6 de out. de 2012

Elenilson Nascimento entrevista o colunista Rogers Silva - Parte I



ELENILSON NASCIMENTO: Rogers, antes de mais nada, muito obrigado por essa oportunidade e pelo livro que você me deu. Queria logo saber se esses temas sobre comportamentos sexuais, loucuras, feridas, devaneios, paranoias, sedução e, de certa forma, solidão, tão trabalhados nos seu livro Manicômio, são atemporais ou se já não causam o mesmo impacto?
ROGERS SILVA: Oi, Elenilson, eu que agradeço pela entrevista. Vamos lá. Acho, sim, que esses temas são atemporais/universais, juntamente com outros como amor, morte, paixão, desencontros familiares e/ou amorosos, que no livro são a causa de toda essa solidão, loucura, paranoia, feridas. Há, hoje em dia, poucos livros de literatura que se propõem a tratar desses temas. Talvez porque os autores tenham medo de parecerem démodé ou porque não consigam tratá-lo de forma diferente, original. É o que tento (não sei se consigo) com o livro Manicômio.

ELENILSON NASCIMENTO: Quais foram os primeiros livros que leu?
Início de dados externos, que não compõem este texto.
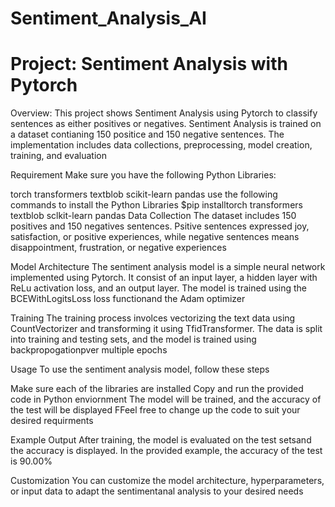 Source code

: # Sentiment_Analysis_AI
# Project: Sentiment Analysis with Pytorch

Overview: This project shows Sentiment Analysis using Pytorch to classify sentences as either positives or negatives. Sentiment Analysis is trained on a dataset contianing 150 positice and 150 negative sentences. The implementation includes data collections, preprocessing, model creation, training, and evaluation

Requirement Make sure you have the following Python Libraries:

torch
transformers
textblob
scikit-learn
pandas use the following commands to install the Python Libraries $pip installtorch transformers textblob sclkit-learn pandas
Data Collection The dataset includes 150 positives and 150 negatives sentences. Psitive sentences expressed joy, satisfaction, or positive experiences, while negative sentences means disappointment, frustration, or negative experiences

Model Architecture The sentiment analysis model is a simple neural network implemented using Pytorch. It consist of an input layer, a hidden layer with ReLu activation loss, and an output layer. The model is trained using the BCEWithLogitsLoss loss functionand the Adam optimizer

Training The training process involces vectorizing the text data using CountVectorizer and transforming it using TfidTransformer. The data is split into training and testing sets, and the model is trained using backpropogationpver multiple epochs

Usage To use the sentiment analysis model, follow these steps

Make sure each of the libraries are installed
Copy and run the provided code in Python enviornment
The model will be trained, and the accuracy of the test will be displayed
FFeel free to change up the code to suit your desired requirments

Example Output After training, the model is evaluated on the test setsand the accuracy is displayed. In the provided example, the accuracy of the test is 90.00%

Customization You can customize the model architecture, hyperparameters, or input data to adapt the sentimentanal analysis to your desired needs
Esses livros chegaram a lhe marcar de alguma forma? Influenciam até hoje?
ROGERS SILVA: Eu, se comparado a tantos outros escritores, comecei a ler – literatura – muito velho, com 18 anos. Naquela época os livros que mais me marcaram foram Dom Casmurro e Memórias póstumas de Brás Cubas, de Machado de Assis; A noite escura e mais eu, de Lygia Fagundes Telles; Farewell, de Carlos Drummond de Andrade; Angústia, de Graciliano Ramos; O mundo de Sofia, de Jostein Gaarder. Não sei se todos, mas alguns desses influenciaram enormemente a escritura do livro Manicômio. Drummond, Machado e Lygia estão lá: explicitamente.

ELENILSON NASCIMENTO: Estou me divertindo horrores com o Manicômio, debochado e narcisista. Contos como Clarissa e Um voo entre as estrelas e o chão são imperdíveis. Como está sendo a receptividade do público e da crítica com esse trabalho?
ROGERS SILVA: A crítica especializada ainda pouco se manifestou sobre o livro, até porque sua publicação ainda está muito recente e a divulgação se iniciou somente agora, com o lançamento do meu site (www.rogerssilva.com). Um ou outro crítico (formador de opinião) escreveu ou comentou sobre o livro comigo. Por outro lado, do público em geral (inclusive o que podemos considerar o “leitor médio”) estou recebendo muito feedback, muitos comentários. Particularmente não pergunto sobre o livro, sobre o que o leitor está achando etc. Prefiro que esses comentários surjam espontaneamente, e isso está acontecendo muito, para minha felicidade. Estou recebendo ótimos comentários sobre o livro, de jovens de 14 anos a pessoas mais velhas. Essas pessoas me mandam torpedo, conversam comigo no MSN ou mesmo pessoalmente, criam posts no Facebook ou Orkut, divulgam o livro no Twitter, e tudo espontaneamente. O mais interessante é que cada pessoa gosta de uma narrativa diferente. Algumas dessas narrativas, inclusive, estão me surpreendendo, porque eram as que eu menos gostava e, no entanto, são das quais mais recebo retorno positivo.

ELENILSON NASCIMENTO: O conto A ambiguidade do sol: uma viagem ruim parece dedicado ao Bukowski. Ele é uma das suas referências? 
ROGERS SILVA: Não, não. Nunca li uma linha desse autor.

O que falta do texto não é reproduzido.